Being left by her mother is the event that forms the basis of Tina Turner’s marriage to Ike Turner. After the initial honeymoon, for years afterward, she is kicked, beaten, stalked, and raped. I believe no m
atter how monstrous Ike was, even if she were raped and beaten, she never wanted him to feel as bad as she had growing up, to feel that alone. She never wanted him to have the experience of what it felt like the day her mother left. It’s worse than what a prison can do.
There’s a scene near the end, after Tina has escaped. Ike surprises her in a parking lot. “Dammit,” he says through the car window, “I want you to stop all this foolishness, Anna Mae, and come home.”
He doesn’t say Tina, the name he gave her, but appeals to Anna Mae, the little girl who was abandoned.
So it is because of this little or large happenstance in childhood, being abandoned by a parent, through years of abuse, you’ll stay, through rape, the disparagement of your name, acid burning, scars …

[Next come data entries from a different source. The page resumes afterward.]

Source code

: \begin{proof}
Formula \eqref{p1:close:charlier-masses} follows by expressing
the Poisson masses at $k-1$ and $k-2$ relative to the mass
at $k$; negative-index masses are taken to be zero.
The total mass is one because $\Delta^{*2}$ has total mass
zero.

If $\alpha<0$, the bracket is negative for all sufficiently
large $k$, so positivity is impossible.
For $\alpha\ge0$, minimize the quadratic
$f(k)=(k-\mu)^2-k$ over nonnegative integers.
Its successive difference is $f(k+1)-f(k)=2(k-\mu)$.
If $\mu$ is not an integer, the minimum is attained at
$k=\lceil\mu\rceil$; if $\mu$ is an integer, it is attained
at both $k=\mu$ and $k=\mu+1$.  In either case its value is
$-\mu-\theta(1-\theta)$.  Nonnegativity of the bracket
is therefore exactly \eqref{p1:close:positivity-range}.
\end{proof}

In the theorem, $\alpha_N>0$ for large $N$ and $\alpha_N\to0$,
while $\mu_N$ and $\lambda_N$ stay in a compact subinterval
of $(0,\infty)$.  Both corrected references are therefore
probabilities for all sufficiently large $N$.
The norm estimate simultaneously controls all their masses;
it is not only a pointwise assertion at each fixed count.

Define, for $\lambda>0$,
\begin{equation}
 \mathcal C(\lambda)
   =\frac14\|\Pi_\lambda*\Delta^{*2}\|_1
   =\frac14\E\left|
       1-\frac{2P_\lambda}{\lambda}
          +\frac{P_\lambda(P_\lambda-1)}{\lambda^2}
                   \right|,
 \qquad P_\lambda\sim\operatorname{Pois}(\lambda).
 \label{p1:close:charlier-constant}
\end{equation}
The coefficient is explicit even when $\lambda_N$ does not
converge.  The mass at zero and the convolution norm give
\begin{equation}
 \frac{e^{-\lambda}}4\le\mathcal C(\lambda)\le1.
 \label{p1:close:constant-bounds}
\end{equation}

Every day, your role is perfected, having been punched, beaten, kicked in the chest, threatened, thrown downstairs. It’s happened so often it becomes a dance or a routine. As seniors, my parents adopted a wild little black cat. They named her Mysti but I’ve nicknamed her Bat Girl. She climbs up walls, shelves, breaking things, she tears the kitchen curtains going after a fly. She is also incredibly sweet and stays with me when I make art. When I’m at my parents’, most of the day is spent with them asking, “Where’s Mysti?” And we collectively search the rooms and under the beds to find her. I’ve nicknamed her Bat Girl because she was so wild as a baby that they kept her in her carrier with the door locked at night, and sometimes during the day, too. Most animals fear or dislike carriers but my mother’s cat returns to it, sleeps there now as an adult willingly because it’s where she finds comfort. She is unaware it’s a cage.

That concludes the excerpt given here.